[Saved data entries]
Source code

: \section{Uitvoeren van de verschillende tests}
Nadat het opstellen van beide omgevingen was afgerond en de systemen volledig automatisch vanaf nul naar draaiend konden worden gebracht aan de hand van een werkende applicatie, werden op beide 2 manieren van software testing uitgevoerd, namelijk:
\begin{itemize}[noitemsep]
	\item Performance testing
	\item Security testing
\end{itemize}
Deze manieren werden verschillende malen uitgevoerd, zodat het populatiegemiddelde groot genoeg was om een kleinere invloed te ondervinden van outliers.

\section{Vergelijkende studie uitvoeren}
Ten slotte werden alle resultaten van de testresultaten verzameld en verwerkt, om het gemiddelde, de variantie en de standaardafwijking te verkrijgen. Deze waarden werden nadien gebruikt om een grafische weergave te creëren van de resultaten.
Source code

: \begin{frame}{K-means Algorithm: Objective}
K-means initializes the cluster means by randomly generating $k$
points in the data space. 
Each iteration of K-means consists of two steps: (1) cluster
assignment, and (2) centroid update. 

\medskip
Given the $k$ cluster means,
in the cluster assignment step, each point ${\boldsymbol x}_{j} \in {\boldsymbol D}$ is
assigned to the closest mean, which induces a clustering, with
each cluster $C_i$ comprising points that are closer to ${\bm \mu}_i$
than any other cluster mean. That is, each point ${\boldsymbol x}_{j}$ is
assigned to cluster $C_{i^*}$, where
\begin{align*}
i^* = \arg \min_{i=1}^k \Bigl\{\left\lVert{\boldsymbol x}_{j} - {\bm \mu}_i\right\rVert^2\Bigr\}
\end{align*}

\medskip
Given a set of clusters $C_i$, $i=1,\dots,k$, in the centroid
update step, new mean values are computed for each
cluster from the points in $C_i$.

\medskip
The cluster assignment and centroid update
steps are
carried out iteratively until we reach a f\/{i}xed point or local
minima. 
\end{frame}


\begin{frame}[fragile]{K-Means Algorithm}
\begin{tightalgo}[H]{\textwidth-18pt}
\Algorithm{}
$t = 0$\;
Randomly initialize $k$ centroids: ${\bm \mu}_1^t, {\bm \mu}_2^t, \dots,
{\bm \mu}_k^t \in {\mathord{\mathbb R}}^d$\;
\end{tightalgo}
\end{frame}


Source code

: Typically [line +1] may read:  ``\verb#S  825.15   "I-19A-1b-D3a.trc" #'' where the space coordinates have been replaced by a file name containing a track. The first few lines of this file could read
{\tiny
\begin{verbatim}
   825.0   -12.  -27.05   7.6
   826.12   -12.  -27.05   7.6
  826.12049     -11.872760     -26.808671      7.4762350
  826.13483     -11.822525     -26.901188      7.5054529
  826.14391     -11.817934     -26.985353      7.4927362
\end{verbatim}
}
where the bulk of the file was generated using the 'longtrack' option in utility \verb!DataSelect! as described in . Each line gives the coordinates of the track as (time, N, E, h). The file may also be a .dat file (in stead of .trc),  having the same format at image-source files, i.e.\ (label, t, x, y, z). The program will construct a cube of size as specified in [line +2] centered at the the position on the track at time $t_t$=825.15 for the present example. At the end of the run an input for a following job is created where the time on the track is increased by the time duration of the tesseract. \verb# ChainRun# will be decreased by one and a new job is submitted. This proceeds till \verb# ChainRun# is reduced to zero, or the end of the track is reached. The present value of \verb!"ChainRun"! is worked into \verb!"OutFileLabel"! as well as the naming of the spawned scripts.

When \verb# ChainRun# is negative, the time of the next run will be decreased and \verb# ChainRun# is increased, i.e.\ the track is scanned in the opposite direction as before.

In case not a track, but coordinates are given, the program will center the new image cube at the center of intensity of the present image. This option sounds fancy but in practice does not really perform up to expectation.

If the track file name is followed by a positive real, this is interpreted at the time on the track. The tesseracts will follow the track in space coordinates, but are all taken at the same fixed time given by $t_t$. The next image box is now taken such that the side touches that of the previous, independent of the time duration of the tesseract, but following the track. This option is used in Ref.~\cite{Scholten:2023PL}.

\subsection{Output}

▶ _About this task_: If a line in the entries includes the word "Deze", copy that line out.

▶ _Written solution_:
Deze manieren werden verschillende malen uitgevoerd, zodat het populatiegemiddelde groot genoeg was om een kleinere invloed te ondervinden van outliers.
Ten slotte werden alle resultaten van de testresultaten verzameld en verwerkt, om het gemiddelde, de variantie en de standaardafwijking te verkrijgen. Deze waarden werden nadien gebruikt om een grafische weergave te creëren van de resultaten.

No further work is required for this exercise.